Kwesi Arthur and Burna Boy—who were tasked with the final lap of energy duties on the night–more than rose to the occasion—Burna Boy especially, whose arrival was heralded by an instant jama composition consisting only his name. Both acts, custodians of majority of 2018’s hits, and dictators of the new wave, led the post-Sarkodie crescendo.
Manifestivities didn’t start on time. Frankly, nobody realistically expected it to commence at 6 pm. Maybe it’s all that “Ghanaian-ness.” But, that it started several hours later, causing the show to drag well into the following day, a working day, cannot be excused, even if the show itself, when it started, flowed seamlessly and was stupendous overall.
“The GMT Live Experience,” as we are told, does not obsess with designing a M.anifest-centric event, but a festival that transcends him as an artist, and that can stand in his absence. It shows in how the night went.
It was well after 2 am, Monday, December 24. My lungs were sore from screaming, my feet hurt from all that careless bogie. I could hear exhaustion in Yayera’s voice too, and weariness in her movement. Show over, and drenched in my own sweat, I waited in my seat a while, to catch my breath. I was smiling, and panting like I had just completed a drill of fleshly isometrics. Yayera smiled too, as if to say: “What a night! What a night!”
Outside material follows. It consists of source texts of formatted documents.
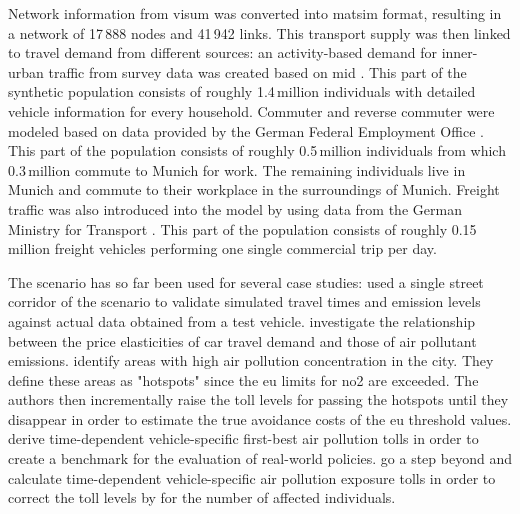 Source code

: Network information from \acrshort{visum} was converted into \gls{matsim} format, resulting in a network of 17\,888 nodes and 41\,942 links.
%
This transport supply was then linked to travel demand from different sources: an activity-based demand for inner-urban traffic from survey data was created based on \gls{mid} \citep[MiD 2002,][]{FollmerEtAl_TechRep_infasDIW_2004}. This part of the synthetic population consists of roughly 1.4\,million individuals with detailed vehicle information for every household.
%
Commuter and reverse commuter were modeled based on data provided by the German Federal Employment Office \citep{BoehmeEigenhueller_TechRep_IAB_2006}. This part of the population consists of roughly 0.5\,million individuals from which 0.3\,million commute to Munich for work. The remaining individuals live in Munich and commute to their workplace in the surroundings of Munich.
%
Freight traffic was also introduced into the model by using data from the German Ministry for Transport \citep{ITBBVU_TechRep_2007}. This part of the population consists of roughly 0.15\,million freight vehicles performing one single commercial trip per day.

The scenario has so far been used for several case studies:
%
\citet{HuelsmannEtAl_LAS_2011} used a single street corridor of the scenario to validate simulated travel times and emission levels against actual data obtained from a test vehicle.
%
\citet{KickhoeferEtAl_VanoutriveVerhetsel_2013} investigate the relationship between the price elasticities of car travel demand and those of air pollutant emissions.
%
\citet{HuelsmannEtAl_GerikeEtAl_2013} identify areas with high air pollution concentration in the city. They define these areas as "hotspots" since the \gls{eu} limits for \gls{no2} are exceeded. The authors then incrementally raise the toll levels for passing the hotspots until they disappear in order to estimate the true avoidance costs of the \gls{eu} threshold values.
%
\citet{KickhoeferNagel2012EmissionInternalization} derive time-dependent vehicle-specific first-best air pollution tolls in order to create a benchmark for the evaluation of real-world policies.
%
\citet{KickhoeferKern_MobilTUM_2014} go a step beyond and calculate time-dependent vehicle-specific air pollution exposure tolls in order to correct the toll levels by \citet{KickhoeferNagel2012EmissionInternalization} for the number of affected individuals.



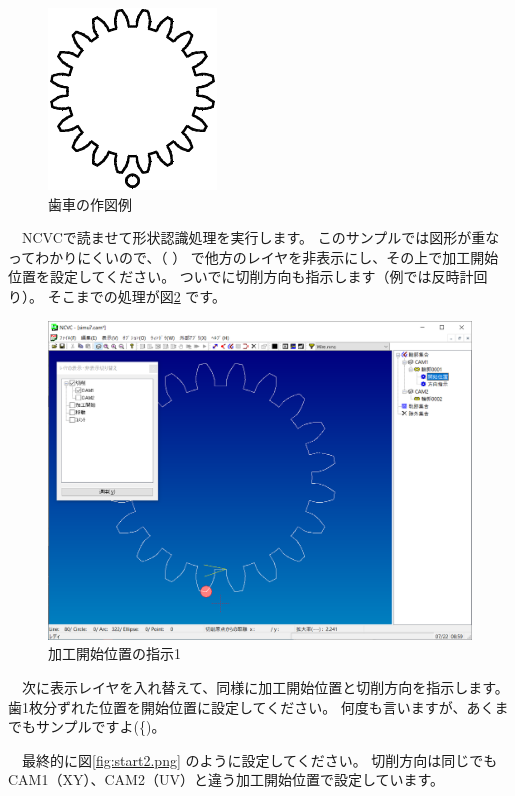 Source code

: \begin{figure}[H]
\centering
\includegraphics{No2/fig/sample8-crop.pdf}
\caption{歯車の作図例}
\label{fig:sample8.pdf}
\end{figure}

　NCVCで読ませて形状認識処理を実行します。
このサンプルでは図形が重なってわかりにくいので、（\,\,） で他方のレイヤを非表示にし、その上で加工開始位置を設定してください。
ついでに切削方向も指示します（例では反時計回り）。
そこまでの処理が図\ref{fig:start1.png} です。

\begin{figure}[H]
\centering
\includegraphics[scale=0.5]{No2/fig/start1.png}
\caption{加工開始位置の指示1}
\label{fig:start1.png}
\end{figure}

　次に表示レイヤを入れ替えて、同様に加工開始位置と切削方向を指示します。
歯1枚分ずれた位置を開始位置に設定してください。
何度も言いますが、あくまでもサンプルですよ(^^;)。

　最終的に図\ref{fig:start2.png} のように設定してください。
切削方向は同じでもCAM1（XY）、CAM2（UV）と違う加工開始位置で設定しています。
Signed to Singitdamnit, M.anifest has issued five albums so far, his latest being the 2016 record, “Nowhere Cool.” In weeks past, the rapper has implied that two projects: one by himself and another with Worlasi will be published soon. Manifestivities 2018 not only consisted a musical concert, but also catered to DJ battles, culinary exhibitions, and other art showcases.